On a donc parlé des plus gros sujets (j’en ai fait un tour d’horizon à l’émission C’est pas trop tôt)… sauf du système léger sur rail, qui semble être tombé dans un gros trou noir…

J’ai donc appelé à droite et à gauche pour en savoir plus. Et j’ai ainsi appris trois choses.

1) D’abord, l’idée de faire rouler le SLR dès l’ouverture du futur pont en 2018 est morte et enterrée. Plus personne n’y croit. L’objectif est désormais 2021, pas plus tôt.

2) Ensuite, le terminus sera la Place Bonaventure, dans laquelle on pourrait transformer le grand hall d’exposition en gare de transport collectif. Les discussions seraient avancées entre le propriétaire et l’AMT.

3) Enfin, ayant mis la main sur une carte (ci-dessus) qui a servi lors des présentations faites aux maires et élus de la région ces dernières semaines, j’ai appris qu’il existe plusieurs tracés possibles pour la portion montréalaise, mais deux ont davantage la faveur de l’AMT.

- Scénario A : le SLR traverse le pont, file sur une courte distance sur l’autoroute 15, puis bifurque vers l’est en pénétrant dans un tunnel jusqu’à la Place Bonaventure.

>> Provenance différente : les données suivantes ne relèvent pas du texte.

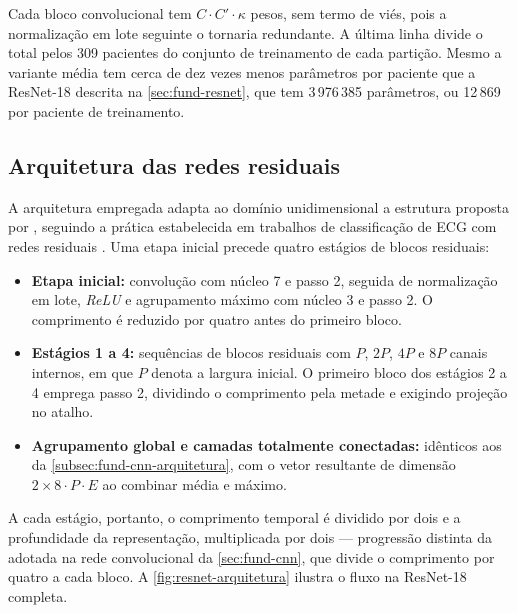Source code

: Cada bloco convolucional tem $C \cdot C' \cdot \kappa$ pesos, sem termo de
viés, pois a normalização em lote seguinte o tornaria redundante. A última
linha divide o total pelos 309 pacientes do conjunto de treinamento de cada
partição. Mesmo a variante média tem cerca de dez vezes menos parâmetros por
paciente que a ResNet-18 descrita na \autoref{sec:fund-resnet}, que tem 3\,976\,385
parâmetros, ou 12\,869 por paciente de treinamento.



\subsection{Arquitetura das redes residuais}
\label{subsec:fund-resnet-arquitetura}

A arquitetura empregada adapta ao domínio unidimensional a estrutura proposta
por , seguindo a prática estabelecida em trabalhos de
classificação de \gls{ECG} com redes residuais
\cite{hannun2019cardiologist,ribeiro2020automatic}. Uma etapa inicial
precede quatro estágios de blocos residuais:

\begin{itemize}
	\item \textbf{Etapa inicial:} convolução com núcleo 7 e passo 2, seguida
	      de normalização em lote, \textit{ReLU} e agrupamento máximo com núcleo 3 e
	      passo 2. O comprimento é reduzido por quatro antes do primeiro bloco.
	\item \textbf{Estágios 1 a 4:} sequências de blocos residuais com $P$,
	      $2P$, $4P$ e $8P$ canais internos, em que $P$ denota a largura inicial.
	      O primeiro bloco dos estágios 2 a 4 emprega passo 2, dividindo o
	      comprimento pela metade e exigindo projeção no atalho.
	\item \textbf{Agrupamento global e camadas totalmente conectadas:} idênticos aos da
	      \autoref{subsec:fund-cnn-arquitetura}, com o vetor resultante de
	      dimensão $2 \times 8 \cdot P \cdot E$ ao combinar média e máximo.
\end{itemize}

A cada estágio, portanto, o comprimento temporal é dividido por dois e a
profundidade da representação, multiplicada por dois --- progressão distinta
da adotada na rede convolucional da \autoref{sec:fund-cnn}, que divide o
comprimento por quatro a cada bloco. A \autoref{fig:resnet-arquitetura} ilustra o fluxo na ResNet-18
completa.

Ce serait l’équivalent d’une nouvelle ligne de métro de 5 kilomètres dans laquelle on retrouverait deux stations : Pointe-Saint-Charles et Griffintown. Facture : 250 millions $… pour chaque kilomètre!

- Scénario B : le SLR traverse le pont et tourne tout de suite vers le Technoparc, puis roule en surface vers le Bassin Peel, monte le talus ferroviaire puis file jusqu’à la Place Bonaventure.

Cette fois, le coût semble compris dans la facture déjà évoquée de 1 milliard $ (sous réserve), ce qui permet de multiplier les stations : on en prévoit de cinq à huit.

Personnellement, je ne crois pas une seule seconde au scénario A (et je soupçonne l’AMT de ne pas y croire non plus). Creuser un tunnel qui ajoutera un milliard à une facture déjà salée est utopique, surtout qu’on devra immanquablement ajouter des lignes de bus pour faire le lien entre Montréal et la Rive-Sud.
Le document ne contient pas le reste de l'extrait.